SARS-CoV-2 situazione attuale sulle cure
Una delle domande che più si pongono, in particolare coloro che sono ancora scettici in merito alla quarta dose e che non essendo obbligatoria, probabilmente non andranno a farla, nell’ambito del trattamento terapeutico antivirale di SARS-CoV-2 è in merito a quanto gli attuali farmaci in uso possano essere efficaci sulle nuove mutazioni che la macchina del virale potrebbe mettere in campo nel corso del tempo.
Per rispondere al dubbio che ci assale in questo periodo, ci ha pensato il gruppo di ricerca internazionale coordinato dalla prof.ssa Dorothee von Laer della Divisione di Virologia della Innsbruck Medical University ha pensato di precorrere i tempi andando a costruire in laboratorio tutte le possibili variazioni e quindi mutazioni, di una delle proteine bersaglio di una importante famiglia di farmaci antivirali contro la proteasi principale del virus, denominata 3CLpro.
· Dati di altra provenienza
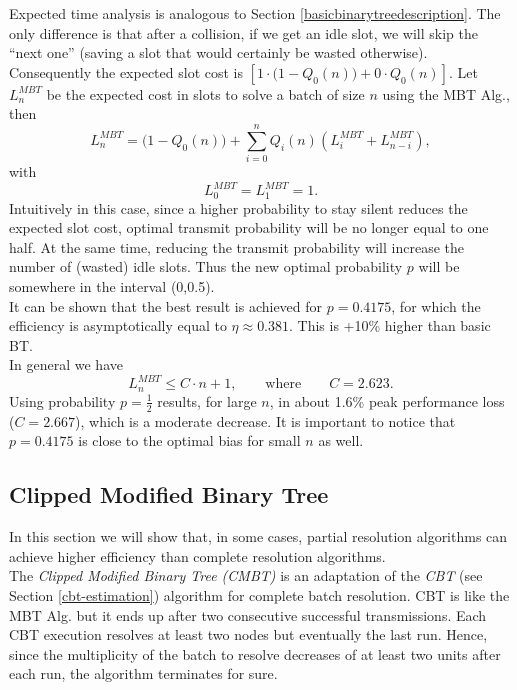 \documentclass[11pt,a4paper,twoside,openright]{book}
\newcommand{\rev}[1]{\textcolor{Cerulean}{#1}}
\begin{document}
Expected time analysis is analogous  to Section \ref{basicbinarytreedescription}. The only difference is that after a collision, if we get an idle slot, we will skip the ``next one'' (saving a slot that would certainly be wasted otherwise). Consequently the expected slot cost is $\left[1 \cdot \bigl(1-Q_{0}(n)\bigr)+ 0\cdot Q_{0}(n)\right]$. Let $L_{n}^{MBT}$ be the expected cost in slots to solve a batch of size $n$ using the MBT Alg., then\\
\begin{equation}
L_{n}^{MBT} = \bigl(1 - Q_{0}(n)\bigr)+\sum_{i=0}^{n} Q_{i}(n) (L_{i}^{MBT}+L_{n-i}^{MBT}),
\end{equation}
with
\begin{equation*}
L_{0}^{MBT} = L_{1}^{MBT}  = 1.
\end{equation*}
\rev{Intuitively in this case, since a higher probability to stay silent reduces the expected slot cost, optimal transmit probability will be no longer equal to one half.} At the same time, reducing the transmit probability will increase the number of (wasted) idle slots. Thus the new optimal probability $p$ will be somewhere in the interval (0,0.5).\\
It can be shown \cite{massey} that the best result is achieved for $p=0.4175$, for which the efficiency is asymptotically equal to $\eta \approx 0.381$. This is  +10\% higher than basic BT.\\
In general we have 
\begin{equation}
L_{n}^{MBT}\leq C \cdot n +1, \qquad \textrm{where} \qquad C=2.623.
\end{equation}
Using probability $p={\displaystyle\frac{1}{2}}$  results, for large $n$, in about 1.6\% peak performance loss  ($C=2.667$), which is a moderate decrease. \rev{ It is important to notice that  $p=0.4175$ is close to the optimal bias for small $n$ as well.\\}

\subsection{Clipped Modified Binary Tree}
In this section we will show that, in some cases, partial resolution algorithms can achieve higher efficiency than complete resolution algorithms.\\
The \emph{Clipped Modified Binary Tree (CMBT)} is an adaptation of the \emph{CBT} (see Section \ref{cbt-estimation}) algorithm for complete batch resolution. CBT is like the MBT Alg. but it ends up after two consecutive successful transmissions. Each CBT execution resolves at least two nodes but eventually the last run. Hence, since the multiplicity of the batch to resolve decreases of at least two units after each run, the algorithm terminates for sure.\\
\end{document}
L’efficacia dei farmaci in uso, come nirmatrelvir o ensitrelvir, è stata quindi determinata sperimentalmente per anticipare quali, tra le possibili nuove mutazioni, potrebbe ridurre o addirittura eliminare la loro efficacia terapeutica.
Alla ricerca dal titolo “SARS-CoV-2 3CLpro mutations selected in a VSV-based system confer resistance to nirmatrelvir, ensitrelvir, and GC376” che è stata pubblicata su «Science Translational Medicine» ha partecipato la Sezione di Modellistica Molecolare del Dipartimento di Scienze del Farmaco dell’Università di Padova, coordinata dal Professor Stefano Moro, che ha come missione lo sviluppo e l’applicazione di metodologie informatico-computazionali con l’obiettivo principale di supportare la progettazione, identificazione e ottimizzazione di nuovi candidati farmaci.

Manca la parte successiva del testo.